South America | Peru | Central Peru | Lima – Celebrating Peruvian style
Christmas in Peru was a little different to what I was used to. There’s still decorations up everywhere, images of Father Christmas, Reindeers, Snowmen and the beeping of popular Christmas tunes coming from deep within the Christmas Trees. The shops and streets were jammed full of people and the peoples windows were having flashing competitions with their neighbours. However, the main difference came with the timing. I’m used to getting up on Christmas morning, having breakfast, opening presents and then having Christmas dinner. Here the presents are opened on midnight of the 24th, and then the turkey is eaten (at about 1am), washed down by either champagne or Inca Kola.
A large part of Christmas day is then spent in bed.
After Christmas I went back to Cusco to see in the New Year with friends there. On 30th
we went for a walk up through the hills that surround the town. The walk took us past several interesting Inca constructions that are rarely visited since they lie well off the usual tourist routes. At one point the path took us past a collection of adobe farm buildings. After negotiating past a bull that was on the path, our guide Richard (the brother of my friend Vanessa) took us round the back of the buildings where he asked a small boy there if we could enter so that he can show us around. The boy agreed (with bribe) and opened the gate which led into a square courtyard surrounded by adobe buildings. Then Richard pointed out an unusual feature. Part of the buildings were made of stone, in fact they were original rooms from the Inca period complete with trapezium-shaped doorways. Water was flowing through the courtyard along original Inca stone channels which direct the water from a cave behind the buildings down to a large stone bathing pool. What was so amazing about this place was that it was lived in like any other farmhouse, the old Inca rooms were used as storage areas and the bathing pool was still used for bathing.
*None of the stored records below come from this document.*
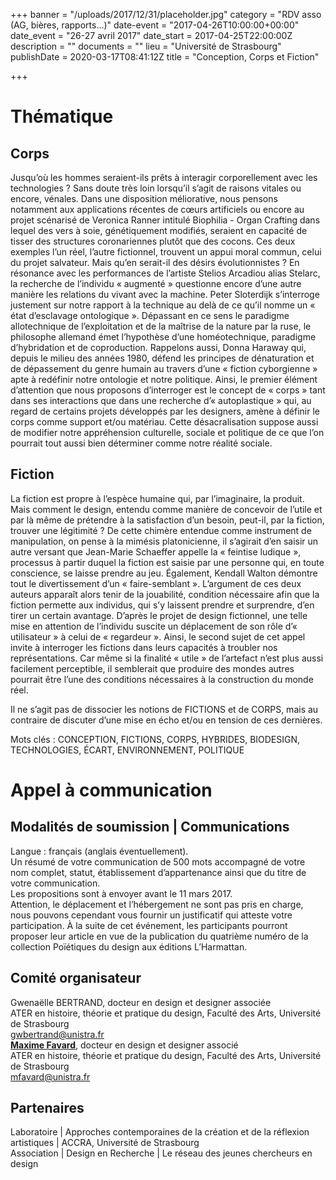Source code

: +++
banner = "/uploads/2017/12/31/placeholder.jpg"
category = "RDV asso (AG, bières, rapports...)"
date-event = "2017-04-26T10:00:00+00:00"
date_event = "26-27 avril 2017"
date_start = 2017-04-25T22:00:00Z
description = ""
documents = ""
lieu = "Université de Strasbourg"
publishDate = 2020-03-17T08:41:12Z
title = "Conception, Corps et Fiction"

+++
# Thématique

## Corps

Jusqu’où les hommes seraient-ils prêts à interagir corporellement avec les technologies ? Sans doute très loin lorsqu’il s’agit de raisons vitales ou encore, vénales. Dans une disposition méliorative, nous pensons notamment aux applications récentes de cœurs artificiels ou encore au projet scénarisé de Veronica Ranner intitulé Biophilia - Organ Crafting dans lequel des vers à soie, génétiquement modifiés, seraient en capacité de tisser des structures coronariennes plutôt que des cocons. Ces deux exemples l’un réel, l’autre fictionnel, trouvent un appui moral commun, celui du projet salvateur. Mais qu’en serait-il des désirs évolutionnistes ? En résonance avec les performances de l’artiste Stelios Arcadiou alias Stelarc, la recherche de l’individu « augmenté » questionne encore d’une autre manière les relations du vivant avec la machine. Peter Sloterdijk s’interroge justement sur notre rapport à la technique au delà de ce qu’il nomme un « état d’esclavage ontologique ». Dépassant en ce sens le paradigme allotechnique de l’exploitation et de la maîtrise de la nature par la ruse, le philosophe allemand émet l’hypothèse d’une homéotechnique, paradigme d’hybridation et de coproduction. Rappelons aussi, Donna Haraway qui, depuis le milieu des années 1980, défend les principes de dénaturation et de dépassement du genre humain au travers d’une « fiction cyborgienne » apte à redéfinir notre ontologie et notre politique. Ainsi, le premier élément d’attention que nous proposons d’interroger est le concept de « corps » tant dans ses interactions que dans une recherche d’« autoplastique » qui, au regard de certains projets développés par les designers, amène à définir le corps comme support et/ou matériau. Cette désacralisation suppose aussi de modifier notre appréhension culturelle, sociale et politique de ce que l’on pourrait tout aussi bien déterminer comme notre réalité sociale.

## Fiction

La fiction est propre à l’espèce humaine qui, par l’imaginaire, la produit. Mais comment le design, entendu comme manière de concevoir de l’utile et par là même de prétendre à la satisfaction d’un besoin, peut-il, par la fiction, trouver une légitimité ? De cette chimère entendue comme instrument de manipulation, on pense à la mimésis platonicienne, il s’agirait d’en saisir un autre versant que Jean-Marie Schaeffer appelle la « feintise ludique », processus à partir duquel la fiction est saisie par une personne qui, en toute conscience, se laisse prendre au jeu. Également, Kendall Walton démontre tout le divertissement d’un « faire-semblant ». L’argument de ces deux auteurs apparaît alors tenir de la jouabilité, condition nécessaire afin que la fiction permette aux individus, qui s’y laissent prendre et surprendre, d’en tirer un certain avantage. D’après le projet de design fictionnel, une telle mise en attention de l’individu suscite un déplacement de son rôle d’« utilisateur » à celui de « regardeur ». Ainsi, le second sujet de cet appel invite à interroger les fictions dans leurs capacités à troubler nos représentations. Car même si la finalité « utile » de l’artefact n’est plus aussi facilement perceptible, il semblerait que produire des mondes autres pourrait être l’une des conditions nécessaires à la construction du monde réel.  
  
Il ne s’agit pas de dissocier les notions de FICTIONS et de CORPS, mais au contraire de discuter d’une mise en écho et/ou en tension de ces dernières.  
  
Mots clés : CONCEPTION, FICTIONS, CORPS, HYBRIDES, BIODESIGN, TECHNOLOGIES, ÉCART, ENVIRONNEMENT, POLITIQUE

# Appel à communication

## Modalités de soumission | Communications 

Langue : français (anglais éventuellement).  
Un résumé de votre communication de 500 mots accompagné de votre nom complet, statut, établissement d’appartenance ainsi que du titre de votre communication.  
Les propositions sont à envoyer avant le 11 mars 2017.  
Attention, le déplacement et l’hébergement ne sont pas pris en charge, nous pouvons cependant vous fournir un justificatif qui atteste votre participation. À la suite de cet événement, les participants pourront proposer leur article en vue de la publication du quatrième numéro de la collection Poïétiques du design aux éditions L’Harmattan.

## Comité organisateur 

Gwenaëlle BERTRAND, docteur en design et designer associée  
ATER en histoire, théorie et pratique du design, Faculté des Arts, Université de Strasbourg  
gwbertrand@unistra.fr  
[**Maxime Favard**](http://designenrecherche.org/membres/favard-maxime), docteur en design et designer associé  
ATER en histoire, théorie et pratique du design, Faculté des Arts, Université de Strasbourg  
mfavard@unistra.fr

## Partenaires 

Laboratoire | Approches contemporaines de la création et de la réflexion artistiques | ACCRA, Université de Strasbourg  
Association | Design en Recherche | Le réseau des jeunes chercheurs en design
It felt a real privelege to see this mix of history and modern Peruvian life that is not accessible to tourists.
For New Year we took a bus along the Sacred Valley to Urubamba, where we had heard there were several parties planned. After warming up by having a few drinks in the hotel room, whilst watching the popular soap opera ‘Capital Sin’ we headed out to the main square to have a few more drinks whilst awaiting midnight. There didn’t seem to be clock in the square and everybody had a different idea of when 2005 started! Once we had run around hugging and kissing random people in the square we went to find a club to continue the party. We entered one place and the music was good but there weren’t a lot of people in there. I danced on the stage for a bit this activity was a bit short-lived when the stage collapsed! We decided to go and find a busier and safer place to dance and ended up in a crowded club that was playing some good tunes. After dancing for a bit I realised that most of our group had disappeared and there was just myself and an Australian friend Lizzie remaining. We left the club and asked a passing taxi driver if he could take us to another party. Lizzie asked the guy if there was party ‘en el campo’ since we had heard that there was something happening in a field somewhere. He took us to what is probably best descibed as an outdoor rave and we danced for a while to some excellent Hard House as the light was returning to the sky of the Sacred Valley. At about 5am the need for food took us back to the main square where we purchased a cold hamburger before retiring to get a few hours sleep at the hotel.